February 8, 2009—We stayed at Coronet Peak Hotel in Queenstown, which is actually 7 kilometers up the road to a ski area. As we approached the hotel, we had to drive over a one-lane bridge and saw quite a few emergency vehicles with men looking over the bridge. Below us is where the Shotover Jet boat takes you through the Shotover Canyons doing 360-degree turns along the way. We were sure that someone had been injured on a ride; however, we found out the next day that a tourist has pulled over near the bridge to watch one of the boats and had not set the parking brake. Yup, you guessed it. The car rolled off the cliff and into the river below, but luckily no one was in the car at the time.

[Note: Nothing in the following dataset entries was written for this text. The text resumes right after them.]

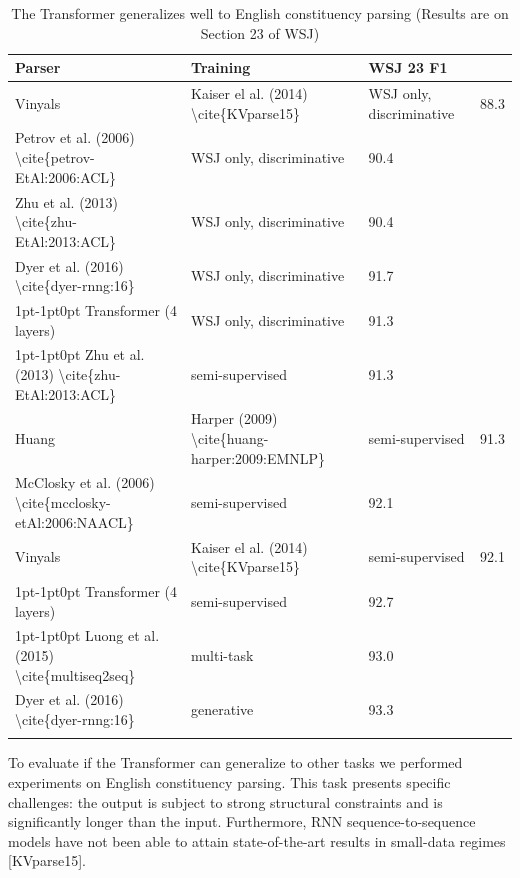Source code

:\documentclass[11pt,a4paper]{article}
\begin{document}
\begin{table}[h]
\caption{The Transformer generalizes well to English constituency parsing (Results are on Section 23 of WSJ)}
\begin{tabular}{|l|l|l|l|}
\hline
Parser & Training & WSJ 23 F1 &  \\ \hline
Vinyals & Kaiser el al. (2014) \textbackslash{}cite\{KVparse15\} & WSJ only, discriminative & 88.3 \\ \hline
Petrov et al. (2006) \textbackslash{}cite\{petrov-EtAl:2006:ACL\} & WSJ only, discriminative & 90.4 &  \\ \hline
Zhu et al. (2013) \textbackslash{}cite\{zhu-EtAl:2013:ACL\} & WSJ only, discriminative & 90.4 &  \\ \hline
Dyer et al. (2016) \textbackslash{}cite\{dyer-rnng:16\} & WSJ only, discriminative & 91.7 &  \\ \hline
1pt-1pt0pt Transformer (4 layers) & WSJ only, discriminative & 91.3 &  \\ \hline
1pt-1pt0pt Zhu et al. (2013) \textbackslash{}cite\{zhu-EtAl:2013:ACL\} & semi-supervised & 91.3 &  \\ \hline
Huang & Harper (2009) \textbackslash{}cite\{huang-harper:2009:EMNLP\} & semi-supervised & 91.3 \\ \hline
McClosky et al. (2006) \textbackslash{}cite\{mcclosky-etAl:2006:NAACL\} & semi-supervised & 92.1 &  \\ \hline
Vinyals & Kaiser el al. (2014) \textbackslash{}cite\{KVparse15\} & semi-supervised & 92.1 \\ \hline
1pt-1pt0pt Transformer (4 layers) & semi-supervised & 92.7 &  \\ \hline
1pt-1pt0pt Luong et al. (2015) \textbackslash{}cite\{multiseq2seq\} & multi-task & 93.0 &  \\ \hline
Dyer et al. (2016) \textbackslash{}cite\{dyer-rnng:16\} & generative & 93.3 &  \\ \hline
 &  &  &  \\ \hline
\end{tabular}
\end{table}

To evaluate if the Transformer can generalize to other tasks we performed experiments on English constituency parsing. This task presents specific challenges: the output is subject to strong structural constraints and is significantly longer than the input. Furthermore, RNN sequence-to-sequence models have not been able to attain state-of-the-art results in small-data regimes [KVparse15].
\end{document}
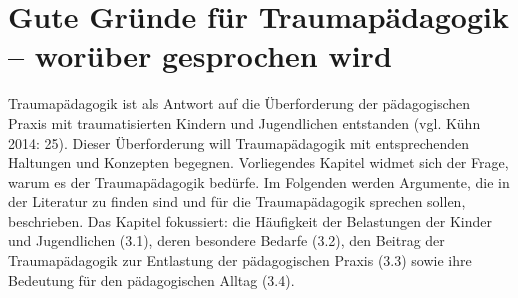 \section{Gute Gründe für Traumap{\"a}dagogik – worüber gesprochen wird}

Traumapädagogik ist als Antwort auf die Überforderung der pädagogischen Praxis mit traumatisierten Kindern und Jugendlichen entstanden (vgl. Kühn 2014: 25). Dieser Überforderung will Traumapädagogik mit entsprechenden Haltungen und Konzepten begegnen. Vorliegendes Kapitel widmet sich der Frage, warum es der Traumapädagogik bedürfe. Im Folgenden werden Argumente, die in der Literatur zu finden sind und für die Traumapädagogik sprechen sollen, beschrieben. Das Kapitel fokussiert: die Häufigkeit der Belastungen der Kinder und Jugendlichen (3.1), deren besondere Bedarfe (3.2), den Beitrag der Traumapädagogik zur Entlastung der pädagogischen Praxis (3.3) sowie ihre Bedeutung für den pädagogischen Alltag (3.4).

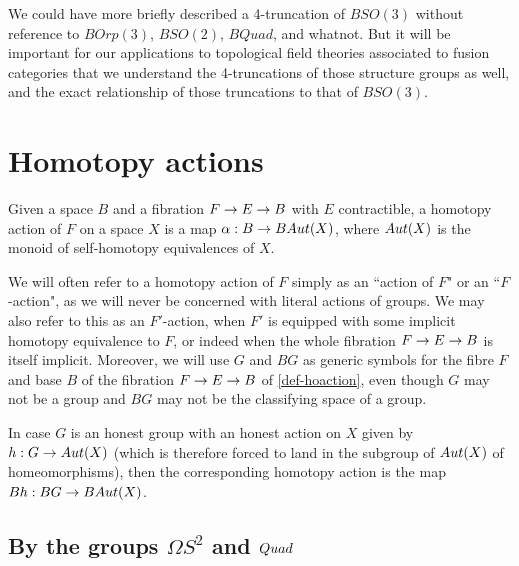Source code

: \documentclass{amsart}
\begin{document}
We could have more briefly described a 4-truncation of $BSO(3)$ without reference to $BOrp(3)$, $BSO(2)$, $BQuad$, and whatnot.  But it will be important for our applications to topological field theories associated to fusion categories that we understand the 4-truncations of those structure groups as well, and the exact relationship of those truncations to that of $BSO(3)$.


\section{Homotopy actions}


\begin{definition} 
\label{def-hoaction}
Given a space $B$ and a fibration $F \rightarrow E \rightarrow B$ with $E$ contractible, a homotopy action of $F$ on a space $X$ is a map $\alpha: B \rightarrow BAut(X)$, where $Aut(X)$ is the monoid of self-homotopy equivalences of $X$.
\end{definition}
\nid We will often refer to a homotopy action of $F$ simply as an ``action of $F$" or an ``$F$-action", as we will never be concerned with literal actions of groups.  We may also refer to this as an $F'$-action, when $F'$ is equipped with some implicit homotopy equivalence to $F$, or indeed when the whole fibration $F \rightarrow E \rightarrow B$ is itself implicit.  Moreover, we will use $G$ and $BG$ as generic symbols for the fibre $F$ and base $B$ of the fibration $F \rightarrow E \rightarrow B$ of \cref{def-hoaction}, even though $G$ may not be a group and $BG$ may not be the classifying space of a group.

In case $G$ is an honest group with an honest action on $X$ given by $h: G \rightarrow Aut(X)$ (which is therefore forced to land in the subgroup of $Aut(X)$ of homeomorphisms), then the corresponding homotopy action is the map $Bh: BG \rightarrow BAut(X)$.


\subsection{By the groups $\Omega S^2$ and $Quad$} \label{sec-quadaction}
\end{document}
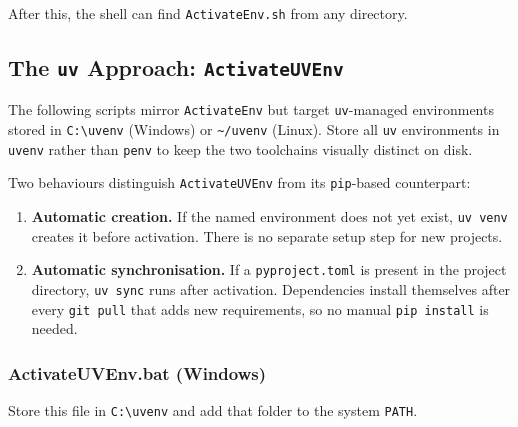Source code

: After this, the shell can find \texttt{ActivateEnv.sh} from any directory.

\subsection{The \texttt{uv} Approach: \texttt{ActivateUVEnv}}
\label{subsec:activateuvenv}

The following scripts mirror \texttt{ActivateEnv} but target
\texttt{uv}-managed environments stored in
\texttt{C:\textbackslash uvenv} (Windows) or
\texttt{\textasciitilde/uvenv} (Linux). Store all \texttt{uv}
environments in \texttt{uvenv} rather than \texttt{penv} to keep the
two toolchains visually distinct on disk.

Two behaviours distinguish \texttt{ActivateUVEnv} from its
\texttt{pip}-based counterpart:

\begin{enumerate}
  \item \textbf{Automatic creation.} If the named environment does not
        yet exist, \texttt{uv venv} creates it before activation. There
        is no separate setup step for new projects.
  \item \textbf{Automatic synchronisation.} If a
        \texttt{pyproject.toml} is present in the project directory,
        \texttt{uv sync} runs after activation. Dependencies install
        themselves after every \texttt{git pull} that adds new
        requirements, so no manual \texttt{pip install} is needed.
\end{enumerate}

\subsubsection{ActivateUVEnv.bat (Windows)}

Store this file in \texttt{C:\textbackslash uvenv} and add that folder
to the system \texttt{PATH}.


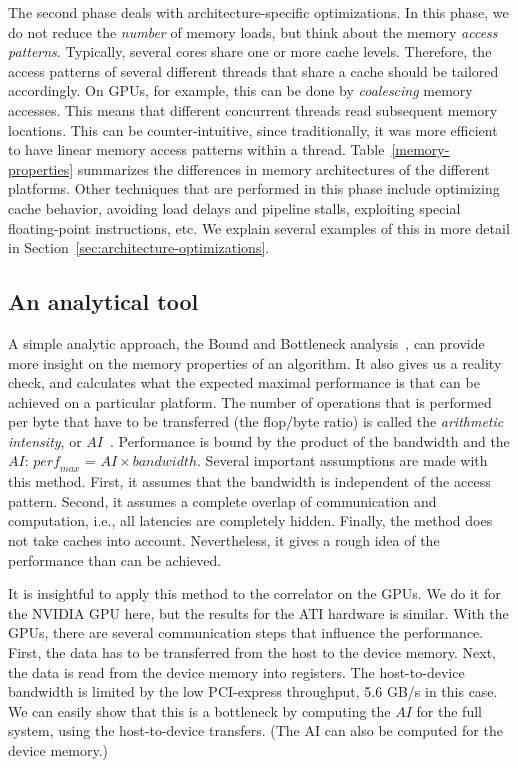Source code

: \documentclass{article}
\begin{document}
The second phase deals with architecture-specific optimizations.
In this phase, we do not reduce the \emph{number} of memory loads, but think about the
memory \emph{access patterns}. Typically, several cores share one or
more cache levels. Therefore, the access patterns of several different
threads that share a cache should be tailored accordingly. On GPUs,
for example, this can be done by \emph{coalescing} memory accesses.
This means that different concurrent threads read subsequent memory
locations.  This can be counter-intuitive, since traditionally, it was
more efficient to have linear memory access patterns within a
thread. Table~\ref{memory-properties} summarizes the differences in
memory architectures of the different platforms.
Other techniques that are performed in this phase include optimizing cache
behavior, avoiding load delays and pipeline stalls, exploiting special floating-point instructions, etc.
We explain several examples of this in more detail in Section~\ref{sec:architecture-optimizations}.


\subsection{An analytical tool}

A simple analytic approach, the Bound and Bottleneck
analysis~\cite{system-performance,roofline}, can provide more insight
on the memory properties of an algorithm. It also gives us a reality
check, and calculates what the expected maximal performance is that can be
achieved on a particular platform.
The number of operations that is performed per byte that have to be
transferred (the flop/byte ratio) is called the \emph{arithmetic intensity}, or
$AI$~\cite{system-performance}.  Performance is bound by the product
of the bandwidth and the $AI$: 
$\mathit{perf_{max}}$ = $AI \times bandwidth$. 
Several important assumptions are made
with this method. First, it assumes that the bandwidth is
independent of the access pattern.  Second, it assumes a complete
overlap of communication and computation, i.e., all latencies
are completely hidden.  Finally, the method does not take caches into
account. Nevertheless, it gives a rough idea of
the performance than can be achieved.

It is insightful to apply this method to the correlator on the GPUs.
We do it for the NVIDIA GPU here, but the results for the ATI hardware is similar.
With the GPUs, there are several communication steps that influence
the performance. First, the data has to be transferred from the host to
the device memory.  Next, the data is read from the device memory into
registers. The host-to-device bandwidth is limited by the low
PCI-express throughput, 5.6 GB/s in this case. We can easily show that this is a bottleneck
by computing the $AI$ for the full system, using the host-to-device transfers. (The AI can also be computed for
the device memory.)
 
\end{document}
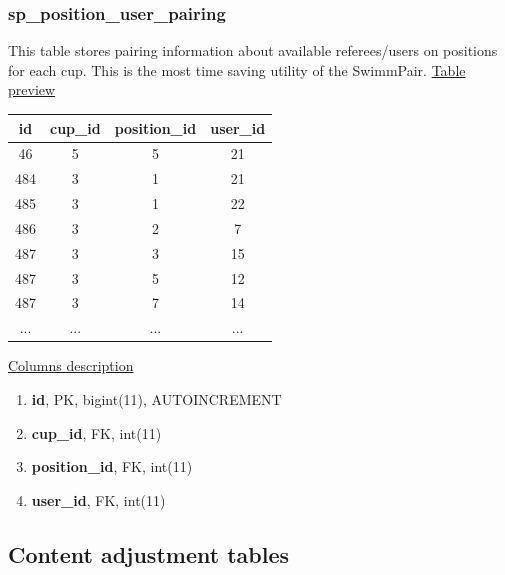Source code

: \subsubsection*{sp\_position\_user\_pairing}
This table stores pairing information about available referees/users on positions for each cup. This is the most time saving utility of the SwimmPair.
\newline
\underline{Table preview}
\begin{center}
 \begin{tabular}{||c c c c||} 
 \hline
 id & cup\_id & position\_id & user\_id  \\ [0.5ex] 
 \hline\hline
 46 & 5 & 5 & 21 \\ 
 \hline
 484 & 3 & 1 & 21 \\ 
 \hline
 485 & 3 & 1 & 22 \\ 
 \hline
 486 & 3 & 2 & 7 \\
 \hline
 487 & 3 & 3 & 15 \\
 \hline
 487 & 3 & 5 & 12 \\
 \hline
 487 & 3 & 7 & 14 \\
 \hline
 ... & ... & ... & ... \\ [0.5ex] 
 \hline
\end{tabular}
\end{center}
\underline{Columns description}
\begin{enumerate}
  \setlength\itemsep{0em}
  \item \textbf{id}, PK, bigint(11), AUTOINCREMENT
  \item \textbf{cup\_id}, FK, int(11)
  \item \textbf{position\_id}, FK, int(11)
  \item \textbf{user\_id}, FK, int(11)
\end{enumerate}
\subsection{Content adjustment tables}
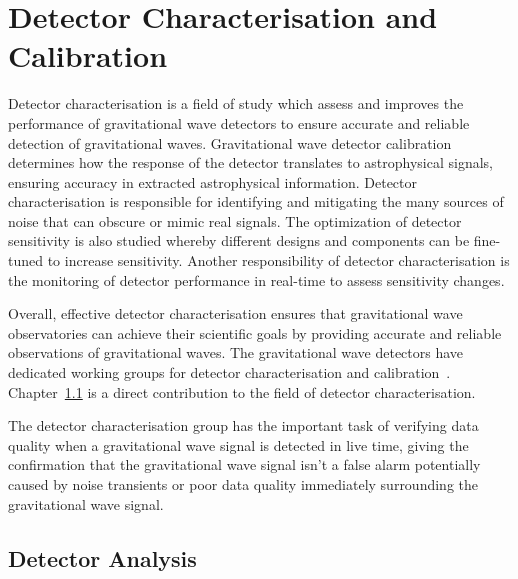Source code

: \section{\label{}Detector Characterisation and Calibration}

Detector characterisation is a field of study which assess and improves the performance of gravitational wave detectors to ensure accurate and reliable detection of gravitational waves. Gravitational wave detector calibration determines how the response of the detector translates to astrophysical signals, ensuring accuracy in extracted astrophysical information. Detector characterisation is responsible for identifying and mitigating the many sources of noise that can obscure or mimic real signals. The optimization of detector sensitivity is also studied whereby different designs and components can be fine-tuned to increase sensitivity. Another responsibility of detector characterisation is the monitoring of detector performance in real-time to assess sensitivity changes.

Overall, effective detector characterisation ensures that gravitational wave observatories can achieve their scientific goals by providing accurate and reliable observations of gravitational waves. The gravitational wave detectors have dedicated working groups for detector characterisation and calibration~\cite{O2O3_DetChar:2021, VirgoDetChar:2023}. Chapter~\ref{} is a direct contribution to the field of detector characterisation.

The detector characterisation group has the important task of verifying data quality when a gravitational wave signal is detected in live time, giving the confirmation that the gravitational wave signal isn't a false alarm potentially caused by noise transients or poor data quality immediately surrounding the gravitational wave signal.

\subsection{\label{3:sec:detector-analysis}Detector Analysis}


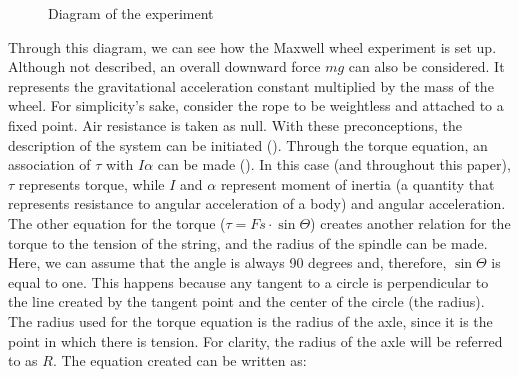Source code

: \documentclass{article}
\begin{document}
\begin{figure}[H]
\caption{Diagram of the experiment} 
\label{fig: Diagram of the experiment}
\end{figure}

Through this diagram, we can see how the Maxwell wheel experiment is set up. Although not described, an overall downward force $mg$ can also be considered. It represents the gravitational acceleration constant multiplied by the mass of the wheel. For simplicity's sake, consider the rope to be weightless and attached to a fixed point. Air resistance is taken as null. With these preconceptions, the description of the system can be initiated (\cite{irodovsolutionsmechanics}). Through the torque equation, an association of $\tau$ with $I\alpha$ can be made (\cite{momentofinertia}). In this case (and throughout this paper), $\tau$ represents torque, while $I$ and $\alpha$ represent moment of inertia (a quantity that represents resistance to angular acceleration of a body) and angular acceleration. The other equation for the torque ($\tau=Fs\cdot\sin{\Theta}$) creates another relation for the torque to the tension of the string, and the radius of the spindle can be made. Here, we can assume that the angle is always 90 degrees and, therefore, $\sin{\Theta}$ is equal to one. This happens because any tangent to a circle is perpendicular to the line created by the tangent point and the center of the circle (the radius). The radius used for the torque equation is the radius of the axle, since it is the point in which there is tension. For clarity, the radius of the axle will be referred to as $R$. The equation created can be written as:
\end{document}
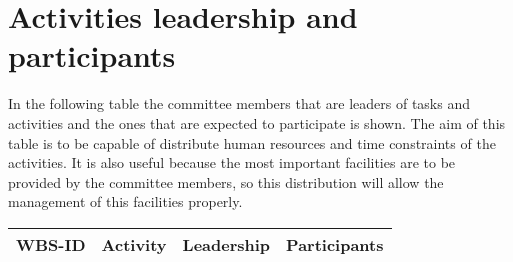 \section{Activities leadership and participants}
In the following table the committee members that are leaders of tasks and activities and the ones that are expected to participate is shown. The aim of this table is to be capable of distribute human resources and time constraints of the activities. It is also useful because the most important facilities are to be provided by the committee members, so this distribution will allow the management of this facilities properly. 

\begin{longtable}[H]{l p{4cm} p{3.8cm} p{4cm}}
	\toprule[2pt]
	\textbf{WBS-ID} &  \textbf{Activity}  & \textbf{Leadership} & \textbf{Participants} \\ 
	\midrule [1.5pt]
	\endhead
	

\end{longtable}
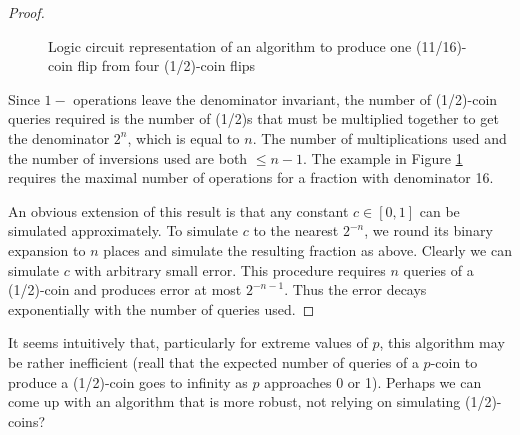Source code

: \documentclass{article}
\theoremstyle{definition}
\begin{document}
\begin{proof}
\begin{figure}
\caption{Logic circuit representation of an algorithm to produce one (11/16)-coin flip from four (1/2)-coin flips}\label{fig:const_circuit}
\end{figure}

Since $1-$ operations leave the denominator invariant, the number of (1/2)-coin queries required is the number of (1/2)s that must be multiplied together to get the denominator $2^n$, which is equal to $n$.
The number of multiplications used and the number of inversions used are both $\leq n-1$. The example in Figure \ref{fig:const_circuit} requires the maximal number of operations for a fraction with denominator 16.

An obvious extension of this result is that any constant $c \in [0,1]$ can be simulated approximately. To simulate $c$ to the nearest $2^{-n}$, we round its binary expansion to $n$ places and simulate the resulting fraction as above. Clearly we can simulate $c$ with arbitrary small error. This procedure requires $n$ queries of a (1/2)-coin and produces error at most $2^{-n-1}$. Thus the error decays exponentially with the number of queries used.
\end{proof}

It seems intuitively that, particularly for extreme values of $p$, this algorithm may be rather inefficient (reall that the expected number of queries of a $p$-coin to produce a (1/2)-coin goes to infinity as $p$ approaches 0 or 1). Perhaps we can come up with an algorithm that is more robust, not relying on simulating (1/2)-coins?
\end{document}
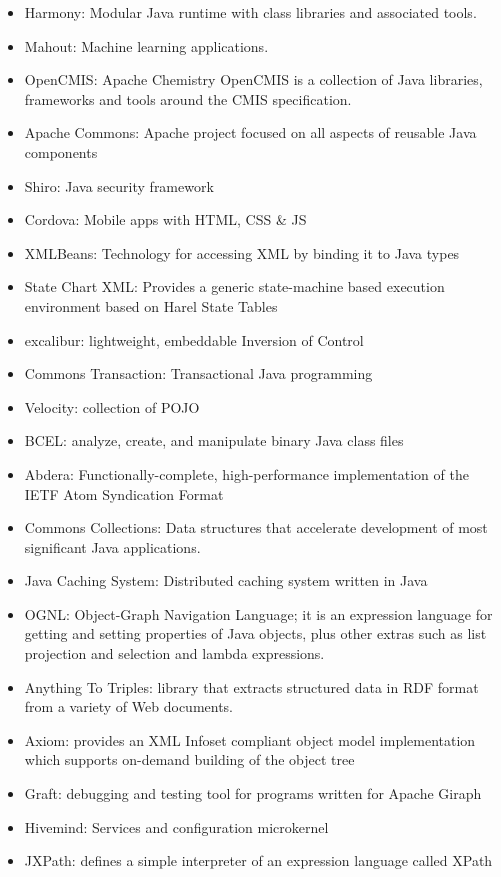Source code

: \documentclass[12pt]{report}
\providecommand{\tightlist}{%
  \setlength{\itemsep}{0pt}\setlength{\parskip}{0pt}}
\begin{document}
\begin{itemize}
\tightlist
\item
  Harmony: Modular Java runtime with class libraries and associated
  tools.
\item
  Mahout: Machine learning applications.
\item
  OpenCMIS: Apache Chemistry OpenCMIS is a collection of Java libraries,
  frameworks and tools around the CMIS specification.
\item
  Apache Commons: Apache project focused on all aspects of reusable Java
  components
\item
  Shiro: Java security framework
\item
  Cordova: Mobile apps with HTML, CSS \& JS
\item
  XMLBeans: Technology for accessing XML by binding it to Java types
\item
  State Chart XML: Provides a generic state-machine based execution
  environment based on Harel State Tables
\item
  excalibur: lightweight, embeddable Inversion of Control
\item
  Commons Transaction: Transactional Java programming
\item
  Velocity: collection of POJO
\item
  BCEL: analyze, create, and manipulate binary Java class files
\item
  Abdera: Functionally-complete, high-performance implementation of the
  IETF Atom Syndication Format
\item
  Commons Collections: Data structures that accelerate development of
  most significant Java applications.
\item
  Java Caching System: Distributed caching system written in Java
\item
  OGNL: Object-Graph Navigation Language; it is an expression language
  for getting and setting properties of Java objects, plus other extras
  such as list projection and selection and lambda expressions.
\item
  Anything To Triples: library that extracts structured data in RDF
  format from a variety of Web documents.
\item
  Axiom: provides an XML Infoset compliant object model implementation
  which supports on-demand building of the object tree
\item
  Graft: debugging and testing tool for programs written for Apache
  Giraph
\item
  Hivemind: Services and configuration microkernel
\item
  JXPath: defines a simple interpreter of an expression language called
  XPath
\end{itemize}
\end{document}
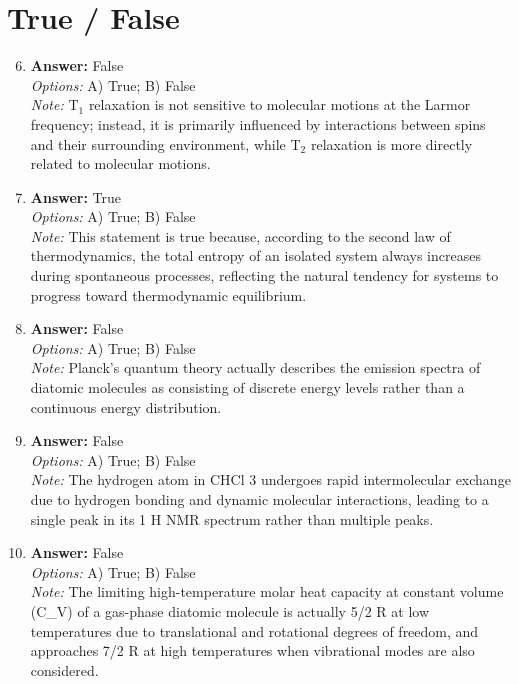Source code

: \documentclass[12pt]{article}
\begin{document}
\section*{True / False}
\begin{enumerate}[label=\arabic*.]
\setcounter{enumi}{5}
\item \textbf{Answer:} False
\\ \textit{Options:} A) True; B) False
\\ \textit{Note:} T$_{1}$ relaxation is not sensitive to molecular motions at the Larmor frequency; instead, it is primarily influenced by interactions between spins and their surrounding environment, while T$_{2}$ relaxation is more directly related to molecular motions.
\item \textbf{Answer:} True
\\ \textit{Options:} A) True; B) False
\\ \textit{Note:} This statement is true because, according to the second law of thermodynamics, the total entropy of an isolated system always increases during spontaneous processes, reflecting the natural tendency for systems to progress toward thermodynamic equilibrium.
\item \textbf{Answer:} False
\\ \textit{Options:} A) True; B) False
\\ \textit{Note:} Planck's quantum theory actually describes the emission spectra of diatomic molecules as consisting of discrete energy levels rather than a continuous energy distribution.
\item \textbf{Answer:} False
\\ \textit{Options:} A) True; B) False
\\ \textit{Note:} The hydrogen atom in CHCl 3 undergoes rapid intermolecular exchange due to hydrogen bonding and dynamic molecular interactions, leading to a single peak in its 1 H NMR spectrum rather than multiple peaks.
\item \textbf{Answer:} False
\\ \textit{Options:} A) True; B) False
\\ \textit{Note:} The limiting high-temperature molar heat capacity at constant volume (C\_V) of a gas-phase diatomic molecule is actually 5/2 R at low temperatures due to translational and rotational degrees of freedom, and approaches 7/2 R at high temperatures when vibrational modes are also considered.
\end{enumerate}
\end{document}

The next morning we were off for Haast after a quick stop at the bakery for some goodies and coffee, which is called a “long black” here. The drive was along the Kawarau River, and when we reached the historic 1880 Kawarau Bridge, we noticed a sign for bungy jumping so we stopped. This was the world’s first commercial bungy jumping site in 1988, and you can leap 43 meters with the river below you for just $160 NZ. The Kawarau Bungy Centre has a dome theatre, bungy museum, café, and bar. We walked out to the observation platform and watched a young woman “take the plunge.” She was soon followed by a 12-year-old boy. It was great fun to watch.

A few miles up the road we stopped at a cheese factory, where I bought some sweet tamarind chutney, and a few miles after that we stopped at a fruit stand where we bought some wonderful cherries.

We stopped for lunch at a roadside table and were trying to make sandwiches on the table when a swarm of sand flies appeared. These are nasty little things that seem to numb your skin before they bite you (actually, I think they chew on you). The bites itch like mosquito bites but will settle down after a day or two, and then the itching flares up again. We became much better about wearing bug spray after our first encounter. When we left the area, we watched a young couple set up their tent for the night—boy was I glad that we were staying in a motel.

We continued our drive, which took us past Lake Hawea and then Lake Wanaka. These two lakes are very close to each other. We were now moving into a more mountainous area so the foliage became denser, and we began to see some small waterfalls. We stopped at the “Gates of Haast” to take a few pictures before driving over the one-lane bridge, and then we stopped at Fantail Falls for a nice photo op. We arrived at Haast and checked into the Heritage Park Motel.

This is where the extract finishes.